En droit français, il existe deux régimes fiscaux distincts (mais néanmoins superposables le cas échéant) qui répondent à deux philosophies différentes de la prise en compte du groupe de sociétés : ces deux régimes sont précisés aux articles 145 et 216 du CGI d’une part, et 223 A et suivants du CGI d’autre part.

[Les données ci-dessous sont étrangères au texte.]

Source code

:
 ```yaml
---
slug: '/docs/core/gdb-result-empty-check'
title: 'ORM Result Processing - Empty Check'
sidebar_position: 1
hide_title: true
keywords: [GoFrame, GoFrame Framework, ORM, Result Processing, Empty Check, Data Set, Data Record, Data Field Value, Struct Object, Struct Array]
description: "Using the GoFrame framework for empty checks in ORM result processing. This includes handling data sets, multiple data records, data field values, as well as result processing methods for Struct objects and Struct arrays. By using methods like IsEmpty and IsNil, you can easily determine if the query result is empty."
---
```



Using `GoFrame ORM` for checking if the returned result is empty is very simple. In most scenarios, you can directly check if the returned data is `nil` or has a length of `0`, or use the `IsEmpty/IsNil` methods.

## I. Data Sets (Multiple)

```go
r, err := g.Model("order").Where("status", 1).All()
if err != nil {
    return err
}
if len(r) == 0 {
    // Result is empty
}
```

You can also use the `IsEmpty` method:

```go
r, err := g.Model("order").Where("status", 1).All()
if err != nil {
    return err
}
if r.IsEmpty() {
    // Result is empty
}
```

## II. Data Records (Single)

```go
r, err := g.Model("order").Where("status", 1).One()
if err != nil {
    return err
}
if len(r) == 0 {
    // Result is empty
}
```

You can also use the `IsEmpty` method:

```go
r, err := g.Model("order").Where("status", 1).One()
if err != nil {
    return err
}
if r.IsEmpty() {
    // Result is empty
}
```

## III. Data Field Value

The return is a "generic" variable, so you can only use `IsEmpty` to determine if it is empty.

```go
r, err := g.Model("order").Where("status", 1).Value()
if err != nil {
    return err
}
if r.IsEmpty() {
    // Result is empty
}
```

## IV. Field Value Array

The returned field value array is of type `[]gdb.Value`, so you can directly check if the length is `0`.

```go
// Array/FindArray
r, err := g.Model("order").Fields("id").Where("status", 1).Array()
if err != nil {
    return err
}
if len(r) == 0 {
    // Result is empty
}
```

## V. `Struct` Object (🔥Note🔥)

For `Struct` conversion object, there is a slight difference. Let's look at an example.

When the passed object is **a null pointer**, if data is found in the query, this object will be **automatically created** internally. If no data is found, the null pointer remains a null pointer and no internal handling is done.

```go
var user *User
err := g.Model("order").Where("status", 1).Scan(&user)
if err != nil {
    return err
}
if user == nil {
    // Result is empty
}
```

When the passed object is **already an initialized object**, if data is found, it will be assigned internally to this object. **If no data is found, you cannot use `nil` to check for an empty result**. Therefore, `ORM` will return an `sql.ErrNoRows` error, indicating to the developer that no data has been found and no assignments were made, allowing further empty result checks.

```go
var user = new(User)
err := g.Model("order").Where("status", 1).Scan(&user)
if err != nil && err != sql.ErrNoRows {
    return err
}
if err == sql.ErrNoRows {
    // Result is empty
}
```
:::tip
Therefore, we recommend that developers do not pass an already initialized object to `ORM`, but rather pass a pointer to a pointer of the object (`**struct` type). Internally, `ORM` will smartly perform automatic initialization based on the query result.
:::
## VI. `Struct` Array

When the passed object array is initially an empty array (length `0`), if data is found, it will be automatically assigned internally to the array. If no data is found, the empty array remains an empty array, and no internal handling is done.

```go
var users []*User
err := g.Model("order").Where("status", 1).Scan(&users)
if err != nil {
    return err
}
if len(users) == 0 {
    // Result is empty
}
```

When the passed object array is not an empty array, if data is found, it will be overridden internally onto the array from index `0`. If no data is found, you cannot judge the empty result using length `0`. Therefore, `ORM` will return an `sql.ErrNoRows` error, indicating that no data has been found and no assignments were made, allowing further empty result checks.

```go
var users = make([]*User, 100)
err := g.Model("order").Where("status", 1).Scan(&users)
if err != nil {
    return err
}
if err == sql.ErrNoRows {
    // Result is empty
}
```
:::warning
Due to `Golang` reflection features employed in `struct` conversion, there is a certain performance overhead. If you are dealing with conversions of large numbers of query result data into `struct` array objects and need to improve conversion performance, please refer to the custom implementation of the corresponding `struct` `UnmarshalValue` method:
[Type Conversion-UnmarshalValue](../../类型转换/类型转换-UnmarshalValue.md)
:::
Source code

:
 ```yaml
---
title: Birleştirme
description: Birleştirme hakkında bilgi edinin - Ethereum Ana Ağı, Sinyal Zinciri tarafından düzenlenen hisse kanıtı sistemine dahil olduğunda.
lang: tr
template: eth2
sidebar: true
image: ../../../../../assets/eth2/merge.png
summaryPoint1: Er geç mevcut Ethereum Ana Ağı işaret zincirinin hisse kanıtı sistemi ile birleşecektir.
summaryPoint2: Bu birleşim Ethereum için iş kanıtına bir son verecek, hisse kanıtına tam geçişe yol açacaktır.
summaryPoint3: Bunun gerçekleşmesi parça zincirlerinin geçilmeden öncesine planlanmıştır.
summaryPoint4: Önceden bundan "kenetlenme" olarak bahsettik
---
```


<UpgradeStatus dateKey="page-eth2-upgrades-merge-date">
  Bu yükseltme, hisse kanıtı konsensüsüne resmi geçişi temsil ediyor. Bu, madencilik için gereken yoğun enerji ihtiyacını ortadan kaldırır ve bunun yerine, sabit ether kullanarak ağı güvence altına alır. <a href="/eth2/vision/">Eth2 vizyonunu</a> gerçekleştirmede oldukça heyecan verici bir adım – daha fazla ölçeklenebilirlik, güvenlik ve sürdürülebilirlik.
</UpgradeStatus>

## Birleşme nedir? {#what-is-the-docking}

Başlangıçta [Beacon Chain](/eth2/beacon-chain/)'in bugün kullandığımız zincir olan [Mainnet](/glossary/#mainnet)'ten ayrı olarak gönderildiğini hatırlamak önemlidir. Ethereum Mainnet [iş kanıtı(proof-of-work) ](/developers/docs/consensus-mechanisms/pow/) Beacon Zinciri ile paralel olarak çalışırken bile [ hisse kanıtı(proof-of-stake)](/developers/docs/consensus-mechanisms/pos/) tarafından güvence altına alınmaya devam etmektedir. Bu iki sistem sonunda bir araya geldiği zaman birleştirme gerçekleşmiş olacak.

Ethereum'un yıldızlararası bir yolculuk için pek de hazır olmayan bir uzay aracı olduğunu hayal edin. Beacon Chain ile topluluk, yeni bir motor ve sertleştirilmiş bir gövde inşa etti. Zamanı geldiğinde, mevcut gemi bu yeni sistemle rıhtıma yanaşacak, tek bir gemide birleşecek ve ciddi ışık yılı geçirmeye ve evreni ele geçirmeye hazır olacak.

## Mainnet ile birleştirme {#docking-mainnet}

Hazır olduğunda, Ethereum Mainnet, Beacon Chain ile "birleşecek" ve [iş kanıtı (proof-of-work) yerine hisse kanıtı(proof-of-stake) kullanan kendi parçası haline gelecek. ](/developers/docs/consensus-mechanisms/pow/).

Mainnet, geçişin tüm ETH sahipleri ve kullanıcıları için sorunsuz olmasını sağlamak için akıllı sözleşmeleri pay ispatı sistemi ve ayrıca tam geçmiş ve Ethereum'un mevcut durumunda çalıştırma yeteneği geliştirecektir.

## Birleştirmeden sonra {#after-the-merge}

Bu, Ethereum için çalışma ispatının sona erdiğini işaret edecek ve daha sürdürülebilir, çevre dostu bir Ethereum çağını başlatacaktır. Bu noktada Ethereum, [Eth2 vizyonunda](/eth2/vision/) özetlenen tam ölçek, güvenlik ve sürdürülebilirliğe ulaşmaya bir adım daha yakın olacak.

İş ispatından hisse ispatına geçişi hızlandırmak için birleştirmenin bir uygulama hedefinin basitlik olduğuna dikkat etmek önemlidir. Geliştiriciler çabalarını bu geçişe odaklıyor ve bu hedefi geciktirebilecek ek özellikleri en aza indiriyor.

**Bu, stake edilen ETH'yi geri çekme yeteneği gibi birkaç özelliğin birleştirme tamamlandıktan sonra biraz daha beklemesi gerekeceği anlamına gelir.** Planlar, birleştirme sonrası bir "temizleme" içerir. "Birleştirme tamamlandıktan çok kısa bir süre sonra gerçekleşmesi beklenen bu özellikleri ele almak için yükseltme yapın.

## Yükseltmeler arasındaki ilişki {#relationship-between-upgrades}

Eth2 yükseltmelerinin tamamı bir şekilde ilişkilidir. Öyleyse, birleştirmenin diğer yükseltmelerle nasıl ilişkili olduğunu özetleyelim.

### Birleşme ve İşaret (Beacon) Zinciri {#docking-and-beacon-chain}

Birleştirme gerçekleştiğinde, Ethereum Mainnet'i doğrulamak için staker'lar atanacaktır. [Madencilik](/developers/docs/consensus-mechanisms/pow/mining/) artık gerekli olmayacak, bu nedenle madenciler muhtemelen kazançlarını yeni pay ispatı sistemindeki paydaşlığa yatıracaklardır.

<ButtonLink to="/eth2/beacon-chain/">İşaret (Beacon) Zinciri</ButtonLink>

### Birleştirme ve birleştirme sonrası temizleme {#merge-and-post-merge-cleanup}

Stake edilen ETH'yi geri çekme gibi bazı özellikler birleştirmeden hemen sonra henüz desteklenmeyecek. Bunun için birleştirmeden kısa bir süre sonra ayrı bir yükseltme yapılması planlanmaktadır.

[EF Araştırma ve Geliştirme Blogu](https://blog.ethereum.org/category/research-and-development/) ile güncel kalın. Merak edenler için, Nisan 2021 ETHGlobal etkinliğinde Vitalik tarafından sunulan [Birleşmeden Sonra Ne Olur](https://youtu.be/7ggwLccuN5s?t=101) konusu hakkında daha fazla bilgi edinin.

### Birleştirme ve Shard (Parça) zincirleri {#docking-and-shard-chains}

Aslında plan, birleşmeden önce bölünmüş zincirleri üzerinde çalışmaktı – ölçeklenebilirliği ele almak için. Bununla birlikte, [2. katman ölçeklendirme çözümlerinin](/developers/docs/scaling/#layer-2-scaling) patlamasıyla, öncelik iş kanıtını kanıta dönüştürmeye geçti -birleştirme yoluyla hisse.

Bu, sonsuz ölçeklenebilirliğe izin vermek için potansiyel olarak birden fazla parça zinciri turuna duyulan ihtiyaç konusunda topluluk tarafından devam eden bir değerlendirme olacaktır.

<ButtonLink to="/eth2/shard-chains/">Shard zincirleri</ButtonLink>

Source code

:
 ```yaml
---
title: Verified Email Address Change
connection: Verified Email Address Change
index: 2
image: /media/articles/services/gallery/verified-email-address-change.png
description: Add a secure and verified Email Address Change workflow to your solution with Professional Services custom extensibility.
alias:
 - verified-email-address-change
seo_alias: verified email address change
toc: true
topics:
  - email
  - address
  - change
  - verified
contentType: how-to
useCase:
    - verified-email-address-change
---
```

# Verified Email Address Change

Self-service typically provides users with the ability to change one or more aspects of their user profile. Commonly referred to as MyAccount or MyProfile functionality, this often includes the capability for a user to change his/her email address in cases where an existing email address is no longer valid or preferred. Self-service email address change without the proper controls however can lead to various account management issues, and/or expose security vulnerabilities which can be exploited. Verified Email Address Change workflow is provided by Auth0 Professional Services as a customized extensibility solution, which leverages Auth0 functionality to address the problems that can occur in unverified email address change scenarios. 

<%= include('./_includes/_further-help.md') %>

L’article 216, I du CGI prévoit que les produits de participation sont exonérés pour les sociétés mères qui détiennent une participation d’au moins 5% dans une société (résidente ou non résidente), à l’exception, toutefois, d’une quote-part de 5% (celle-ci correspondant à l’évaluation forfaitaire des charges se rapportant à la participation, uniquement supportées par la société mère). Ce premier régime, dit régime des sociétés mères et filiales, vise à éviter l’imposition en cascade des produits des dividendes des filiales.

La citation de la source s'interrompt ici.